[Dataset entries]
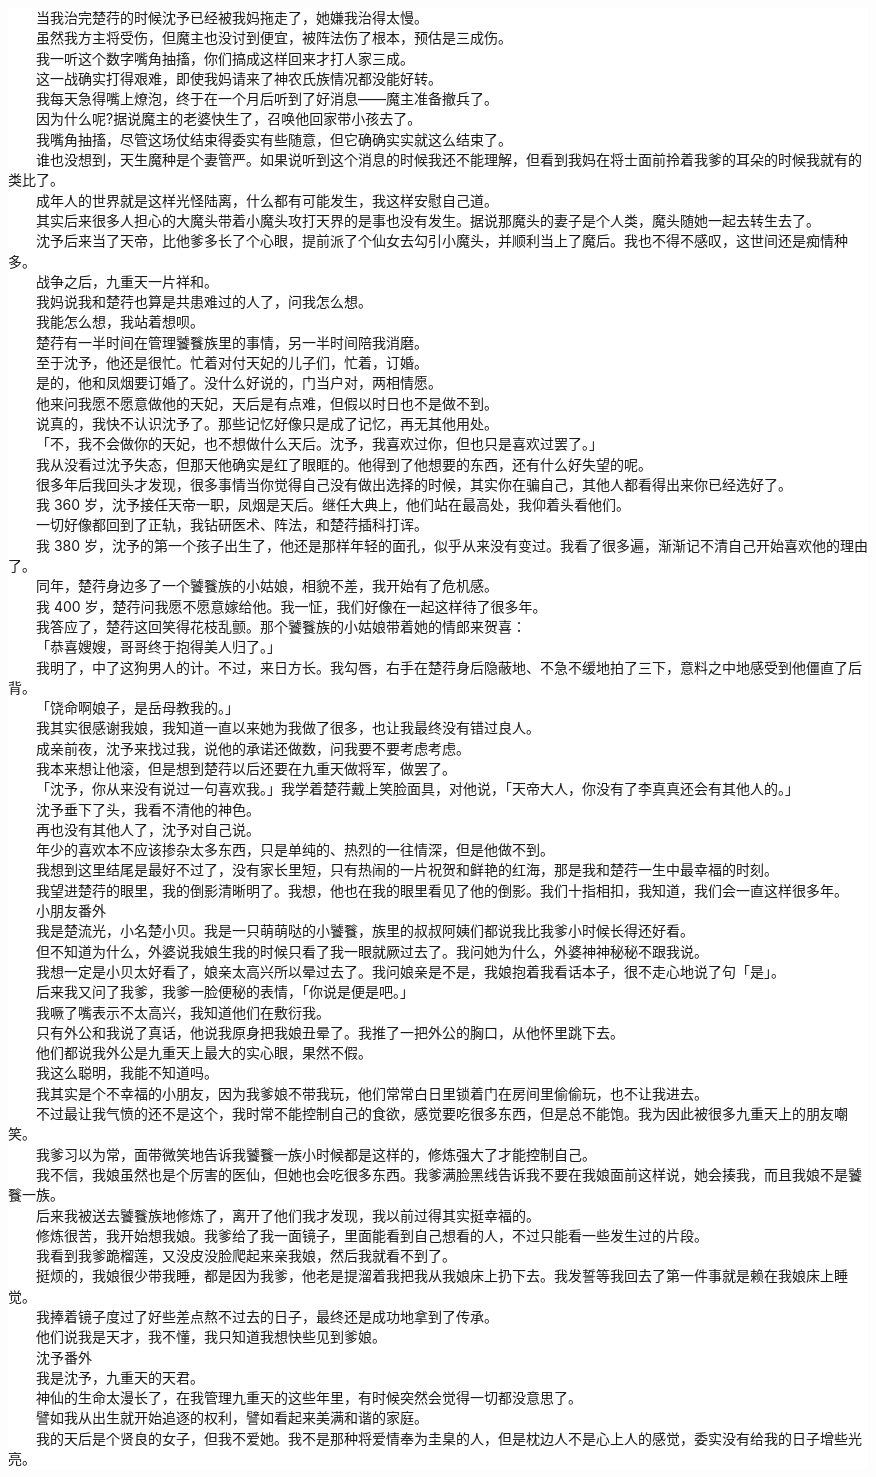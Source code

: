 &emsp;&emsp;当我治完楚荇的时候沈予已经被我妈拖走了，她嫌我治得太慢。  
&emsp;&emsp;虽然我方主将受伤，但魔主也没讨到便宜，被阵法伤了根本，预估是三成伤。  
&emsp;&emsp;我一听这个数字嘴角抽搐，你们搞成这样回来才打人家三成。  
&emsp;&emsp;这一战确实打得艰难，即使我妈请来了神农氏族情况都没能好转。  
&emsp;&emsp;我每天急得嘴上燎泡，终于在一个月后听到了好消息——魔主准备撤兵了。  
&emsp;&emsp;因为什么呢?据说魔主的老婆快生了，召唤他回家带小孩去了。  
&emsp;&emsp;我嘴角抽搐，尽管这场仗结束得委实有些随意，但它确确实实就这么结束了。  
&emsp;&emsp;谁也没想到，天生魔种是个妻管严。如果说听到这个消息的时候我还不能理解，但看到我妈在将士面前拎着我爹的耳朵的时候我就有的类比了。  
&emsp;&emsp;成年人的世界就是这样光怪陆离，什么都有可能发生，我这样安慰自己道。  
&emsp;&emsp;其实后来很多人担心的大魔头带着小魔头攻打天界的是事也没有发生。据说那魔头的妻子是个人类，魔头随她一起去转生去了。  
&emsp;&emsp;沈予后来当了天帝，比他爹多长了个心眼，提前派了个仙女去勾引小魔头，并顺利当上了魔后。我也不得不感叹，这世间还是痴情种多。  
&emsp;&emsp;战争之后，九重天一片祥和。  
&emsp;&emsp;我妈说我和楚荇也算是共患难过的人了，问我怎么想。  
&emsp;&emsp;我能怎么想，我站着想呗。  
&emsp;&emsp;楚荇有一半时间在管理饕餮族里的事情，另一半时间陪我消磨。  
&emsp;&emsp;至于沈予，他还是很忙。忙着对付天妃的儿子们，忙着，订婚。  
&emsp;&emsp;是的，他和凤烟要订婚了。没什么好说的，门当户对，两相情愿。  
&emsp;&emsp;他来问我愿不愿意做他的天妃，天后是有点难，但假以时日也不是做不到。  
&emsp;&emsp;说真的，我快不认识沈予了。那些记忆好像只是成了记忆，再无其他用处。  
&emsp;&emsp;「不，我不会做你的天妃，也不想做什么天后。沈予，我喜欢过你，但也只是喜欢过罢了。」  
&emsp;&emsp;我从没看过沈予失态，但那天他确实是红了眼眶的。他得到了他想要的东西，还有什么好失望的呢。  
&emsp;&emsp;很多年后我回头才发现，很多事情当你觉得自己没有做出选择的时候，其实你在骗自己，其他人都看得出来你已经选好了。  
&emsp;&emsp;我 360 岁，沈予接任天帝一职，凤烟是天后。继任大典上，他们站在最高处，我仰着头看他们。  
&emsp;&emsp;一切好像都回到了正轨，我钻研医术、阵法，和楚荇插科打诨。  
&emsp;&emsp;我 380 岁，沈予的第一个孩子出生了，他还是那样年轻的面孔，似乎从来没有变过。我看了很多遍，渐渐记不清自己开始喜欢他的理由了。  
&emsp;&emsp;同年，楚荇身边多了一个饕餮族的小姑娘，相貌不差，我开始有了危机感。  
&emsp;&emsp;我 400 岁，楚荇问我愿不愿意嫁给他。我一怔，我们好像在一起这样待了很多年。  
&emsp;&emsp;我答应了，楚荇这回笑得花枝乱颤。那个饕餮族的小姑娘带着她的情郎来贺喜：  
&emsp;&emsp;「恭喜嫂嫂，哥哥终于抱得美人归了。」  
&emsp;&emsp;我明了，中了这狗男人的计。不过，来日方长。我勾唇，右手在楚荇身后隐蔽地、不急不缓地拍了三下，意料之中地感受到他僵直了后背。  
&emsp;&emsp;「饶命啊娘子，是岳母教我的。」  
&emsp;&emsp;我其实很感谢我娘，我知道一直以来她为我做了很多，也让我最终没有错过良人。  
&emsp;&emsp;成亲前夜，沈予来找过我，说他的承诺还做数，问我要不要考虑考虑。  
&emsp;&emsp;我本来想让他滚，但是想到楚荇以后还要在九重天做将军，做罢了。  
&emsp;&emsp;「沈予，你从来没有说过一句喜欢我。」我学着楚荇戴上笑脸面具，对他说，「天帝大人，你没有了李真真还会有其他人的。」  
&emsp;&emsp;沈予垂下了头，我看不清他的神色。  
&emsp;&emsp;再也没有其他人了，沈予对自己说。  
&emsp;&emsp;年少的喜欢本不应该掺杂太多东西，只是单纯的、热烈的一往情深，但是他做不到。  
&emsp;&emsp;我想到这里结尾是最好不过了，没有家长里短，只有热闹的一片祝贺和鲜艳的红海，那是我和楚荇一生中最幸福的时刻。  
&emsp;&emsp;我望进楚荇的眼里，我的倒影清晰明了。我想，他也在我的眼里看见了他的倒影。我们十指相扣，我知道，我们会一直这样很多年。  
&emsp;&emsp;小朋友番外  
&emsp;&emsp;我是楚流光，小名楚小贝。我是一只萌萌哒的小饕餮，族里的叔叔阿姨们都说我比我爹小时候长得还好看。  
&emsp;&emsp;但不知道为什么，外婆说我娘生我的时候只看了我一眼就厥过去了。我问她为什么，外婆神神秘秘不跟我说。  
&emsp;&emsp;我想一定是小贝太好看了，娘亲太高兴所以晕过去了。我问娘亲是不是，我娘抱着我看话本子，很不走心地说了句「是」。  
&emsp;&emsp;后来我又问了我爹，我爹一脸便秘的表情，「你说是便是吧。」  
&emsp;&emsp;我噘了嘴表示不太高兴，我知道他们在敷衍我。  
&emsp;&emsp;只有外公和我说了真话，他说我原身把我娘丑晕了。我推了一把外公的胸口，从他怀里跳下去。  
&emsp;&emsp;他们都说我外公是九重天上最大的实心眼，果然不假。  
&emsp;&emsp;我这么聪明，我能不知道吗。  
&emsp;&emsp;我其实是个不幸福的小朋友，因为我爹娘不带我玩，他们常常白日里锁着门在房间里偷偷玩，也不让我进去。  
&emsp;&emsp;不过最让我气愤的还不是这个，我时常不能控制自己的食欲，感觉要吃很多东西，但是总不能饱。我为因此被很多九重天上的朋友嘲笑。  
&emsp;&emsp;我爹习以为常，面带微笑地告诉我饕餮一族小时候都是这样的，修炼强大了才能控制自己。  
&emsp;&emsp;我不信，我娘虽然也是个厉害的医仙，但她也会吃很多东西。我爹满脸黑线告诉我不要在我娘面前这样说，她会揍我，而且我娘不是饕餮一族。  
&emsp;&emsp;后来我被送去饕餮族地修炼了，离开了他们我才发现，我以前过得其实挺幸福的。  
&emsp;&emsp;修炼很苦，我开始想我娘。我爹给了我一面镜子，里面能看到自己想看的人，不过只能看一些发生过的片段。  
&emsp;&emsp;我看到我爹跪榴莲，又没皮没脸爬起来亲我娘，然后我就看不到了。  
&emsp;&emsp;挺烦的，我娘很少带我睡，都是因为我爹，他老是提溜着我把我从我娘床上扔下去。我发誓等我回去了第一件事就是赖在我娘床上睡觉。  
&emsp;&emsp;我捧着镜子度过了好些差点熬不过去的日子，最终还是成功地拿到了传承。  
&emsp;&emsp;他们说我是天才，我不懂，我只知道我想快些见到爹娘。  
&emsp;&emsp;沈予番外  
&emsp;&emsp;我是沈予，九重天的天君。  
&emsp;&emsp;神仙的生命太漫长了，在我管理九重天的这些年里，有时候突然会觉得一切都没意思了。  
&emsp;&emsp;譬如我从出生就开始追逐的权利，譬如看起来美满和谐的家庭。  
&emsp;&emsp;我的天后是个贤良的女子，但我不爱她。我不是那种将爱情奉为圭臬的人，但是枕边人不是心上人的感觉，委实没有给我的日子增些光亮。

### Problem statement
Write out the data in full and exactly as given, though without the images.

### Output for this task
Source code

: &emsp;&emsp;当我治完楚荇的时候沈予已经被我妈拖走了，她嫌我治得太慢。  
&emsp;&emsp;虽然我方主将受伤，但魔主也没讨到便宜，被阵法伤了根本，预估是三成伤。  
&emsp;&emsp;我一听这个数字嘴角抽搐，你们搞成这样回来才打人家三成。  
&emsp;&emsp;这一战确实打得艰难，即使我妈请来了神农氏族情况都没能好转。  
&emsp;&emsp;我每天急得嘴上燎泡，终于在一个月后听到了好消息——魔主准备撤兵了。  
&emsp;&emsp;因为什么呢?据说魔主的老婆快生了，召唤他回家带小孩去了。  
&emsp;&emsp;我嘴角抽搐，尽管这场仗结束得委实有些随意，但它确确实实就这么结束了。  
&emsp;&emsp;谁也没想到，天生魔种是个妻管严。如果说听到这个消息的时候我还不能理解，但看到我妈在将士面前拎着我爹的耳朵的时候我就有的类比了。  
&emsp;&emsp;成年人的世界就是这样光怪陆离，什么都有可能发生，我这样安慰自己道。  
&emsp;&emsp;其实后来很多人担心的大魔头带着小魔头攻打天界的是事也没有发生。据说那魔头的妻子是个人类，魔头随她一起去转生去了。  
&emsp;&emsp;沈予后来当了天帝，比他爹多长了个心眼，提前派了个仙女去勾引小魔头，并顺利当上了魔后。我也不得不感叹，这世间还是痴情种多。  
&emsp;&emsp;战争之后，九重天一片祥和。  
&emsp;&emsp;我妈说我和楚荇也算是共患难过的人了，问我怎么想。  
&emsp;&emsp;我能怎么想，我站着想呗。  
&emsp;&emsp;楚荇有一半时间在管理饕餮族里的事情，另一半时间陪我消磨。  
&emsp;&emsp;至于沈予，他还是很忙。忙着对付天妃的儿子们，忙着，订婚。  
&emsp;&emsp;是的，他和凤烟要订婚了。没什么好说的，门当户对，两相情愿。  
&emsp;&emsp;他来问我愿不愿意做他的天妃，天后是有点难，但假以时日也不是做不到。  
&emsp;&emsp;说真的，我快不认识沈予了。那些记忆好像只是成了记忆，再无其他用处。  
&emsp;&emsp;「不，我不会做你的天妃，也不想做什么天后。沈予，我喜欢过你，但也只是喜欢过罢了。」  
&emsp;&emsp;我从没看过沈予失态，但那天他确实是红了眼眶的。他得到了他想要的东西，还有什么好失望的呢。  
&emsp;&emsp;很多年后我回头才发现，很多事情当你觉得自己没有做出选择的时候，其实你在骗自己，其他人都看得出来你已经选好了。  
&emsp;&emsp;我 360 岁，沈予接任天帝一职，凤烟是天后。继任大典上，他们站在最高处，我仰着头看他们。  
&emsp;&emsp;一切好像都回到了正轨，我钻研医术、阵法，和楚荇插科打诨。  
&emsp;&emsp;我 380 岁，沈予的第一个孩子出生了，他还是那样年轻的面孔，似乎从来没有变过。我看了很多遍，渐渐记不清自己开始喜欢他的理由了。  
&emsp;&emsp;同年，楚荇身边多了一个饕餮族的小姑娘，相貌不差，我开始有了危机感。  
&emsp;&emsp;我 400 岁，楚荇问我愿不愿意嫁给他。我一怔，我们好像在一起这样待了很多年。  
&emsp;&emsp;我答应了，楚荇这回笑得花枝乱颤。那个饕餮族的小姑娘带着她的情郎来贺喜：  
&emsp;&emsp;「恭喜嫂嫂，哥哥终于抱得美人归了。」  
&emsp;&emsp;我明了，中了这狗男人的计。不过，来日方长。我勾唇，右手在楚荇身后隐蔽地、不急不缓地拍了三下，意料之中地感受到他僵直了后背。  
&emsp;&emsp;「饶命啊娘子，是岳母教我的。」  
&emsp;&emsp;我其实很感谢我娘，我知道一直以来她为我做了很多，也让我最终没有错过良人。  
&emsp;&emsp;成亲前夜，沈予来找过我，说他的承诺还做数，问我要不要考虑考虑。  
&emsp;&emsp;我本来想让他滚，但是想到楚荇以后还要在九重天做将军，做罢了。  
&emsp;&emsp;「沈予，你从来没有说过一句喜欢我。」我学着楚荇戴上笑脸面具，对他说，「天帝大人，你没有了李真真还会有其他人的。」  
&emsp;&emsp;沈予垂下了头，我看不清他的神色。  
&emsp;&emsp;再也没有其他人了，沈予对自己说。  
&emsp;&emsp;年少的喜欢本不应该掺杂太多东西，只是单纯的、热烈的一往情深，但是他做不到。  
&emsp;&emsp;我想到这里结尾是最好不过了，没有家长里短，只有热闹的一片祝贺和鲜艳的红海，那是我和楚荇一生中最幸福的时刻。  
&emsp;&emsp;我望进楚荇的眼里，我的倒影清晰明了。我想，他也在我的眼里看见了他的倒影。我们十指相扣，我知道，我们会一直这样很多年。  
&emsp;&emsp;小朋友番外  
&emsp;&emsp;我是楚流光，小名楚小贝。我是一只萌萌哒的小饕餮，族里的叔叔阿姨们都说我比我爹小时候长得还好看。  
&emsp;&emsp;但不知道为什么，外婆说我娘生我的时候只看了我一眼就厥过去了。我问她为什么，外婆神神秘秘不跟我说。  
&emsp;&emsp;我想一定是小贝太好看了，娘亲太高兴所以晕过去了。我问娘亲是不是，我娘抱着我看话本子，很不走心地说了句「是」。  
&emsp;&emsp;后来我又问了我爹，我爹一脸便秘的表情，「你说是便是吧。」  
&emsp;&emsp;我噘了嘴表示不太高兴，我知道他们在敷衍我。  
&emsp;&emsp;只有外公和我说了真话，他说我原身把我娘丑晕了。我推了一把外公的胸口，从他怀里跳下去。  
&emsp;&emsp;他们都说我外公是九重天上最大的实心眼，果然不假。  
&emsp;&emsp;我这么聪明，我能不知道吗。  
&emsp;&emsp;我其实是个不幸福的小朋友，因为我爹娘不带我玩，他们常常白日里锁着门在房间里偷偷玩，也不让我进去。  
&emsp;&emsp;不过最让我气愤的还不是这个，我时常不能控制自己的食欲，感觉要吃很多东西，但是总不能饱。我为因此被很多九重天上的朋友嘲笑。  
&emsp;&emsp;我爹习以为常，面带微笑地告诉我饕餮一族小时候都是这样的，修炼强大了才能控制自己。  
&emsp;&emsp;我不信，我娘虽然也是个厉害的医仙，但她也会吃很多东西。我爹满脸黑线告诉我不要在我娘面前这样说，她会揍我，而且我娘不是饕餮一族。  
&emsp;&emsp;后来我被送去饕餮族地修炼了，离开了他们我才发现，我以前过得其实挺幸福的。  
&emsp;&emsp;修炼很苦，我开始想我娘。我爹给了我一面镜子，里面能看到自己想看的人，不过只能看一些发生过的片段。  
&emsp;&emsp;我看到我爹跪榴莲，又没皮没脸爬起来亲我娘，然后我就看不到了。  
&emsp;&emsp;挺烦的，我娘很少带我睡，都是因为我爹，他老是提溜着我把我从我娘床上扔下去。我发誓等我回去了第一件事就是赖在我娘床上睡觉。  
&emsp;&emsp;我捧着镜子度过了好些差点熬不过去的日子，最终还是成功地拿到了传承。  
&emsp;&emsp;他们说我是天才，我不懂，我只知道我想快些见到爹娘。  
&emsp;&emsp;沈予番外  
&emsp;&emsp;我是沈予，九重天的天君。  
&emsp;&emsp;神仙的生命太漫长了，在我管理九重天的这些年里，有时候突然会觉得一切都没意思了。  
&emsp;&emsp;譬如我从出生就开始追逐的权利，譬如看起来美满和谐的家庭。  
&emsp;&emsp;我的天后是个贤良的女子，但我不爱她。我不是那种将爱情奉为圭臬的人，但是枕边人不是心上人的感觉，委实没有给我的日子增些光亮。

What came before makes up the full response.